With the records below as your source, retype each line exactly from the top down to the line that contains "### **Solution:**", and include that line.

▼

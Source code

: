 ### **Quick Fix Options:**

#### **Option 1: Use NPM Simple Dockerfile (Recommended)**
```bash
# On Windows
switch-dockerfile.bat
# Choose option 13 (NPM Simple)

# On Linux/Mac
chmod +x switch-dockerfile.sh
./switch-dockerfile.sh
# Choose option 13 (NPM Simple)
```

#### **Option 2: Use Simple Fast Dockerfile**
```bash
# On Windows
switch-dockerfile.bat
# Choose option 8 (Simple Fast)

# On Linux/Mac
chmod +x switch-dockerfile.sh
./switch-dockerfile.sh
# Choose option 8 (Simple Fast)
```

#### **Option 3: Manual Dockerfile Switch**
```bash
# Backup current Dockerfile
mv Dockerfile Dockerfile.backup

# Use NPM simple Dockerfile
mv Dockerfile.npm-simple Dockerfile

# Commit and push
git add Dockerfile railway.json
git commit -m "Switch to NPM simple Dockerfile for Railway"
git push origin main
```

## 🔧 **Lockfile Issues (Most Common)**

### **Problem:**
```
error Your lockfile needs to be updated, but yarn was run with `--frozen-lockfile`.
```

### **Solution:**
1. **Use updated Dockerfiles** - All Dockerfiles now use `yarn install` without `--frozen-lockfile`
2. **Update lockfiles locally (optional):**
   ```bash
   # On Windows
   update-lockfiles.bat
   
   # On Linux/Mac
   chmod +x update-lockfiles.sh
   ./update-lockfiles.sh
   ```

▲

Response to the task
Source code

: ### **Quick Fix Options:**

#### **Option 1: Use NPM Simple Dockerfile (Recommended)**
```bash
# On Windows
switch-dockerfile.bat
# Choose option 13 (NPM Simple)

# On Linux/Mac
chmod +x switch-dockerfile.sh
./switch-dockerfile.sh
# Choose option 13 (NPM Simple)
```

#### **Option 2: Use Simple Fast Dockerfile**
```bash
# On Windows
switch-dockerfile.bat
# Choose option 8 (Simple Fast)

# On Linux/Mac
chmod +x switch-dockerfile.sh
./switch-dockerfile.sh
# Choose option 8 (Simple Fast)
```

#### **Option 3: Manual Dockerfile Switch**
```bash
# Backup current Dockerfile
mv Dockerfile Dockerfile.backup

# Use NPM simple Dockerfile
mv Dockerfile.npm-simple Dockerfile

# Commit and push
git add Dockerfile railway.json
git commit -m "Switch to NPM simple Dockerfile for Railway"
git push origin main
```

## 🔧 **Lockfile Issues (Most Common)**

### **Problem:**
```
error Your lockfile needs to be updated, but yarn was run with `--frozen-lockfile`.
```

### **Solution:**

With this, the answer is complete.